What is being asked:
Restate the lines exactly, starting at the line that contains "### United States" and finishing with the final line of the records.

(Source data)
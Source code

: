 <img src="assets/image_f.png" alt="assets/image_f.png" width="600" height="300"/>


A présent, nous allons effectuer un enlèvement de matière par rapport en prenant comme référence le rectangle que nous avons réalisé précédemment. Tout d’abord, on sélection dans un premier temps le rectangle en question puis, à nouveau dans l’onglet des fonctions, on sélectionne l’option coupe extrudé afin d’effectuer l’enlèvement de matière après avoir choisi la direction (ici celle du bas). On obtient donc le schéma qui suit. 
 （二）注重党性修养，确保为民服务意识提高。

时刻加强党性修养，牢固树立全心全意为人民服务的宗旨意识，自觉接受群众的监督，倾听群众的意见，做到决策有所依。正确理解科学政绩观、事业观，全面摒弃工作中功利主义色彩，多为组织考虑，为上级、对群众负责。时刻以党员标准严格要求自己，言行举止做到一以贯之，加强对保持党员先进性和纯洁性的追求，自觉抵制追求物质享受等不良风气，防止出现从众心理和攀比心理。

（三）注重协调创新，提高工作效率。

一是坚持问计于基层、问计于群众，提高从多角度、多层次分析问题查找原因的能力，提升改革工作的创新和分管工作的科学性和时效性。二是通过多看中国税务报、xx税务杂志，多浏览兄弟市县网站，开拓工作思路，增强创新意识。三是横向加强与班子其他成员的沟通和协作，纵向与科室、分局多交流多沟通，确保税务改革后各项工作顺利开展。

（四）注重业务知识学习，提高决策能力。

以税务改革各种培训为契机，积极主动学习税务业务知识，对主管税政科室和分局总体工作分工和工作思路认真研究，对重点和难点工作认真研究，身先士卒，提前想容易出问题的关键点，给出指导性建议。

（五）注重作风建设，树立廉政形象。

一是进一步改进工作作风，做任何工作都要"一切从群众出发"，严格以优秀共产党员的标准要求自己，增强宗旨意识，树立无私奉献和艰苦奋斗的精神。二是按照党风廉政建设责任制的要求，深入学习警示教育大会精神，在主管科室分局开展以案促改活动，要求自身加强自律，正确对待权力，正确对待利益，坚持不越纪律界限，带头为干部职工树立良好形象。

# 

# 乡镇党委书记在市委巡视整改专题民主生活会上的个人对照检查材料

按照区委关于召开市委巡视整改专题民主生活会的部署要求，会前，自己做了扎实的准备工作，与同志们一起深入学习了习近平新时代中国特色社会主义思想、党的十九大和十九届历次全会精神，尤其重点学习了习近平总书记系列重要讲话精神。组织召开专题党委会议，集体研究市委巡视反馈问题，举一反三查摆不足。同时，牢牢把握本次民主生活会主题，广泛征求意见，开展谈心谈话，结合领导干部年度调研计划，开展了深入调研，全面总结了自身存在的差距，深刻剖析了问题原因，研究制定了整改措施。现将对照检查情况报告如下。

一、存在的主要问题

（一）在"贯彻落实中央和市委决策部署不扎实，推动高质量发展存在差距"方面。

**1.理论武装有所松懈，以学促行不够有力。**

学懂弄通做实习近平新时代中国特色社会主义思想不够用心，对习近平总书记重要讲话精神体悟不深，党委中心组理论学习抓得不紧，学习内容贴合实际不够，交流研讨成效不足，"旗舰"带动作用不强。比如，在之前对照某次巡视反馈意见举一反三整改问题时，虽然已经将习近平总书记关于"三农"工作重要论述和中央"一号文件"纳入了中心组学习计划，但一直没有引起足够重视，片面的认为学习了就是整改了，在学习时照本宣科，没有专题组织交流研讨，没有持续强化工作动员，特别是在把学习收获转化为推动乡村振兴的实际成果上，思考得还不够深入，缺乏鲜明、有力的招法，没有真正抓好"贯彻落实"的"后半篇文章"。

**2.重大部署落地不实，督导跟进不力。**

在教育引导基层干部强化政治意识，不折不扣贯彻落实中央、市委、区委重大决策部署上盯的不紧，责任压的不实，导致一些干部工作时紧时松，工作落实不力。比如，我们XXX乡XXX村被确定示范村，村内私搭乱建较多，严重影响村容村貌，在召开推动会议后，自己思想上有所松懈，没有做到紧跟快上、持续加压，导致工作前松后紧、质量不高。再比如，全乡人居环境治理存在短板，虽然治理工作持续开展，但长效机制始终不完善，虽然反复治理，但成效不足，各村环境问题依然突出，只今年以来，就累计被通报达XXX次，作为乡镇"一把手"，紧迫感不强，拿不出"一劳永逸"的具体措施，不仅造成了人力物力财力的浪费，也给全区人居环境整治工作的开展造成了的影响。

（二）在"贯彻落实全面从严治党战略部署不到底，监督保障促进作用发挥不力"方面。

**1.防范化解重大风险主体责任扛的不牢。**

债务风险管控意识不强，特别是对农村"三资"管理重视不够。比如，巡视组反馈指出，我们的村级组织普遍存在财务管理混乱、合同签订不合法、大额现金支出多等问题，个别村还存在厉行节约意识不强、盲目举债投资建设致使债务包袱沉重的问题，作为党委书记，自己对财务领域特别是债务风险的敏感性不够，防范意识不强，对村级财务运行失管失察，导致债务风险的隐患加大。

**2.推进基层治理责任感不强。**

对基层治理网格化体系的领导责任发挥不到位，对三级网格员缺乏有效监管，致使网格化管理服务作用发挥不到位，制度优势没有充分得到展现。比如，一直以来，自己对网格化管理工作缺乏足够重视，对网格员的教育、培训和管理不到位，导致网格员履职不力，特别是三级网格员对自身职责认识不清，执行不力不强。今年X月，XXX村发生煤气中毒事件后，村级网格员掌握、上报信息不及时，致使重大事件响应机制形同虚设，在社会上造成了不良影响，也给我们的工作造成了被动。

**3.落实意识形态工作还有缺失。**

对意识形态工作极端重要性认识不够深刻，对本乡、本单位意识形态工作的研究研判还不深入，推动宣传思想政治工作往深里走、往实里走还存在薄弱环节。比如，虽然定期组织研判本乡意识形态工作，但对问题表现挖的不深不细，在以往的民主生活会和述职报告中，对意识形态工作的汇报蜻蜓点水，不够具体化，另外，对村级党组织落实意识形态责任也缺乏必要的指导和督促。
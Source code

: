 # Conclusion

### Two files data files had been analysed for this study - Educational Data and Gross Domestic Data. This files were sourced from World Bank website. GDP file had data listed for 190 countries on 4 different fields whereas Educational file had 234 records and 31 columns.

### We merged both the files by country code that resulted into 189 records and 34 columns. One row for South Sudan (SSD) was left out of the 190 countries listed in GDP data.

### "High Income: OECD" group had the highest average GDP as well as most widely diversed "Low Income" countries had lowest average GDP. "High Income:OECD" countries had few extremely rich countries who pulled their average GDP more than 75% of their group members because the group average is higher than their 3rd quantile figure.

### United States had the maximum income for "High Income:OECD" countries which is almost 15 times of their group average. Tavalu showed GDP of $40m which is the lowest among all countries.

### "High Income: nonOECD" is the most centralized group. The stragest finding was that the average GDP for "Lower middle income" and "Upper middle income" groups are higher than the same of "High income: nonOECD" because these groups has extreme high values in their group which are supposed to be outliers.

Answer to this problem:
### United States had the maximum income for "High Income:OECD" countries which is almost 15 times of their group average. Tavalu showed GDP of $40m which is the lowest among all countries.

### "High Income: nonOECD" is the most centralized group. The stragest finding was that the average GDP for "Lower middle income" and "Upper middle income" groups are higher than the same of "High income: nonOECD" because these groups has extreme high values in their group which are supposed to be outliers.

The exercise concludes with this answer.